**Required action**
What lines below include the string "https"? Pick them out and copy them.

==*==

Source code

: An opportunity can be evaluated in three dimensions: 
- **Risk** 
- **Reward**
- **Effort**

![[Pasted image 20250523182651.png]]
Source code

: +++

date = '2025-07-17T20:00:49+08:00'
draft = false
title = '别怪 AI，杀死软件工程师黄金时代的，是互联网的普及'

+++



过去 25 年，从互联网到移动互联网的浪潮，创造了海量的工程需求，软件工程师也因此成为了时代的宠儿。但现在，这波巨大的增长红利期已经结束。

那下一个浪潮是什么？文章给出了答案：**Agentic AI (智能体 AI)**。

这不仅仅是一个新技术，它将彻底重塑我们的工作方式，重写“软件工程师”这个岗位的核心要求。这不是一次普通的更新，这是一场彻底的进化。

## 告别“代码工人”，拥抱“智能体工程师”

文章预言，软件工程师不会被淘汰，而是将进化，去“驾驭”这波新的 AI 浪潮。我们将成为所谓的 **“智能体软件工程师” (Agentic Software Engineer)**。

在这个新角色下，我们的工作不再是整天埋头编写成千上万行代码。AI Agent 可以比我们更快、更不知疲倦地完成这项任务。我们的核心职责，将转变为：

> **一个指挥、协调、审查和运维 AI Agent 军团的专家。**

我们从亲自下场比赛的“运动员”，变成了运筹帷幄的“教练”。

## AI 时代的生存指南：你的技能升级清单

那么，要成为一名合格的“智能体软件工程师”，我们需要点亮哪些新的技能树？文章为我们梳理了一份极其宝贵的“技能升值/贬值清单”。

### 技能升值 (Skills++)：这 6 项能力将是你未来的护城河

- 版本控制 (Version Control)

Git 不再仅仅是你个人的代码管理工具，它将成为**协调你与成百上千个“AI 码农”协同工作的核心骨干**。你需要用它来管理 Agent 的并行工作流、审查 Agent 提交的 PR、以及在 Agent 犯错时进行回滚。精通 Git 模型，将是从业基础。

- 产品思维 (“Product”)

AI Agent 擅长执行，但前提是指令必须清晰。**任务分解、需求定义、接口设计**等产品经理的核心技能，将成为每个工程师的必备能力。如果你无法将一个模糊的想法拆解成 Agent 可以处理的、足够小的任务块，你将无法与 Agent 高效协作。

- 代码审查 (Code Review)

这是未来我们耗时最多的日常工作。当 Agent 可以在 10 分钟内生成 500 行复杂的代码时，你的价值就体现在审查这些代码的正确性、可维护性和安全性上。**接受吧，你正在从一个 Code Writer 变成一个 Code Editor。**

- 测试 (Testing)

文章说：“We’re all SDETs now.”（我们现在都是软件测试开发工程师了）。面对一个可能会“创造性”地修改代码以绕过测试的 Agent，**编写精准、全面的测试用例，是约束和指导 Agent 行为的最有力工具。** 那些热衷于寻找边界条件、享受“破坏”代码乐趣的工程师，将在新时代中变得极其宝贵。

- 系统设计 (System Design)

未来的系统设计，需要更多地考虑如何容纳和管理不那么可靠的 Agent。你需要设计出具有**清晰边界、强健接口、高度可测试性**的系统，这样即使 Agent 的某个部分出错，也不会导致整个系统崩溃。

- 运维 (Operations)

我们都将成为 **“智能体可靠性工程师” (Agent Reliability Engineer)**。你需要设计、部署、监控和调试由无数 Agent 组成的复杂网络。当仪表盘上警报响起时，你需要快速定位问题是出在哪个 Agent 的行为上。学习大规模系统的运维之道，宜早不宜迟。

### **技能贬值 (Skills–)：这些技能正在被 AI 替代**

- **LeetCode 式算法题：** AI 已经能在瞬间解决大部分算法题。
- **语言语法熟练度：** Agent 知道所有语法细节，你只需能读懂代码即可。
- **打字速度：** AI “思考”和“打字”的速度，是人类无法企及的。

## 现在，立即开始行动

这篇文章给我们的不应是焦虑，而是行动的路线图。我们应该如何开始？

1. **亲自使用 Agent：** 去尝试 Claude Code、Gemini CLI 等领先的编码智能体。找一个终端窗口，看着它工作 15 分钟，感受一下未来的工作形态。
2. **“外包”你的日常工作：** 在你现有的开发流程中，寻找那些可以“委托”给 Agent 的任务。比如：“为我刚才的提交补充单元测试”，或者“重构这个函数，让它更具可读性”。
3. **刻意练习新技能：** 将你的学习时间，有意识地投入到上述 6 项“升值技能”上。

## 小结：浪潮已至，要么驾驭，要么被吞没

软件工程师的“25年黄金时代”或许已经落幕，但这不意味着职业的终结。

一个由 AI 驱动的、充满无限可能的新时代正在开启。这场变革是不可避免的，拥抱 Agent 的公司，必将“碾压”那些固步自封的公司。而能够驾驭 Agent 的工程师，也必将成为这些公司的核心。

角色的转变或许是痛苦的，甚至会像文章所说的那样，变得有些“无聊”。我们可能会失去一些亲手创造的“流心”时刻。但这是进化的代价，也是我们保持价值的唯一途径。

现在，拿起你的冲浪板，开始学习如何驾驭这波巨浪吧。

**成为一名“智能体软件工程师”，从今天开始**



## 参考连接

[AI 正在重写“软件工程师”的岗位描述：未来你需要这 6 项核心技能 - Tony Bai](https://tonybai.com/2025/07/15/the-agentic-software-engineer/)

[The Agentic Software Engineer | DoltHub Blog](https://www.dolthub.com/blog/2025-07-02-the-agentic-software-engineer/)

==*==

**Answer for this exercise**
[AI 正在重写“软件工程师”的岗位描述：未来你需要这 6 项核心技能 - Tony Bai](https://tonybai.com/2025/07/15/the-agentic-software-engineer/)
[The Agentic Software Engineer | DoltHub Blog](https://www.dolthub.com/blog/2025-07-02-the-agentic-software-engineer/)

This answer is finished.